第2話恥ずかしい話をしよう……

 ここで少しわたしのことを話したいと思う。

 以前語ったようにわたしはメラリア王国南部最大の領主の一人娘にして伯爵令嬢という、本来ならば「蝶よ花よ」とちやほやされる恵まれた身分の人間のはずである。なのにどうして女だてらに国家義勇軍の大尉などしているのか?

 答えは簡単だ。6歳の時、独裁者となったエーコへのご機嫌取りのため父上にエーコの私兵養成機関である少年行動団に無理やり入れられたせいだ。

 わがボスコーノ家というのはメラリアの貴族の中でも少々変わっている。先祖伝来、当主で政治の世界に入って権力を掴もうとしたり、軍人や官僚になって立身出世したいと願ったものはいない。

 「なに、国政を牛耳って栄誉栄華を謳いたいだと?政界など足を引っ張り合う魑魅魍魎の跋扈するところ。ハッ!仮に成功したところで冬の前のキリギリス程度も長続きはしない虚しい栄誉ではないか。そんなもの、わがボスコーノ家には要らん!没落したらどう責任をとるのだ!」「なにっ?有能な将軍か大臣となって歴史に名を刻みたいだと?そんなものになって誰の何の役に立つというのだ?メラリアは独立以来3000年も戦争をしたことがないし、治世を成功させたとしても腐敗した権力者たちに煙たがられるのが関の山だ。名誉なんて一文の得にもならん。名誉では飯は食えないんだよ。もっと家の発展につながることを考えろ!」というわけさ。

 ゆえに、ボスコーノ家の当主たちは土地しか信用せず、3000年にわたり領地の拡大にひたすら努めてメラリア南部最大の領主にまでのぼりつめたのだ。土地は不動産というだけあって権力や名誉と違って消えたりはしないからな。

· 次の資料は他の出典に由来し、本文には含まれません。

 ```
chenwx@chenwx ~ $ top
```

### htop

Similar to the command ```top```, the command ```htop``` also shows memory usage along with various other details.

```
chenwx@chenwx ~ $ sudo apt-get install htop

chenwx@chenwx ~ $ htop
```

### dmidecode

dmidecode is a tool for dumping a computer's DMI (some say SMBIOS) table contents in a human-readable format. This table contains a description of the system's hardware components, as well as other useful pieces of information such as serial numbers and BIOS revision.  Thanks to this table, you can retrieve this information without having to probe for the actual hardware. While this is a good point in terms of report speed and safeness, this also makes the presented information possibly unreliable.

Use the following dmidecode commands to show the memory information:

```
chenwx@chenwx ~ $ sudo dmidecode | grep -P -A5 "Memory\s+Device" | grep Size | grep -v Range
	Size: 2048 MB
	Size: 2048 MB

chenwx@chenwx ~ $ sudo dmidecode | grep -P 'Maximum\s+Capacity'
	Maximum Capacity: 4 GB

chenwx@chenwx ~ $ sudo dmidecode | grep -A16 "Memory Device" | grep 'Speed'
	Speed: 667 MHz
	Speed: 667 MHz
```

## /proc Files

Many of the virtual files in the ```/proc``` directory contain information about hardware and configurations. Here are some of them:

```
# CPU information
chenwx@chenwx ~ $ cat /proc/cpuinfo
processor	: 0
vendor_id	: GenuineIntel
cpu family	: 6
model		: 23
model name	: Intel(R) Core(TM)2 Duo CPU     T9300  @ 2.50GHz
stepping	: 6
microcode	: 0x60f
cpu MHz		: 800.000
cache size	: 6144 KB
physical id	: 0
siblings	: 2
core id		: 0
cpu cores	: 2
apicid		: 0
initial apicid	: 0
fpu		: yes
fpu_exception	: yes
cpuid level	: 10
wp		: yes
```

 そのボスコーノ家3000年の血のにじむような努力と執念に水を差すような出来事が発生した。独裁者エーコの登場である。エーコは最初からメラリアの発展を障害しているのが貴族たちとマフィアであることに気づいていた。だからエーコはマフィアの構成員を片っ端から逮捕して離島の監獄に押し込めたし、農地改革と称してエーコに反対する貴族たちから土地を取り上げて小作人たちに分け与えた。

 危機感を覚えた父上はエーコに多額の党活動の資金を提供すると同時に人質の意味も兼ねてわたしを少年行動団に入れたのだ。もし母上がいたならば絶対反対したと思うが、残念なことにわたしが3歳の時に母上は亡くなっている。家では父上の決定に反対するものは誰もいなかった……。


 +


「……隊長、隊長。俺、もう帰っていいですか?今日、彼女の買い物に付き合う約束をしてて急いでいるんですが」

「良くないに決まってるだろう。まだ演説も始まってないだろうが」

「エーコ統領、話し長いから……」ブツブツブツ。


 わたしたちイストリア戦闘団青年行動隊俗に言う赤シャツ隊出身者はエーコ統領の演説の度毎に拍手や歓声を上げたりするために動員されている。

 ちなみに、わたしは国家義勇軍の大尉で百人隊長だから部下から隊長と呼ばれており、さっきから情けないことを言っているのはジュリオ・カッキーニ上等兵だ。彼はわたしの従卒である。少年行動団で同じ釜の飯を食った仲だが、なぜか知らんがわたしは将校になり、やつは兵隊のまま。まあ、調子がいいだけで何の役にも立たないやつだから仕方がないと言えばそうなのだが。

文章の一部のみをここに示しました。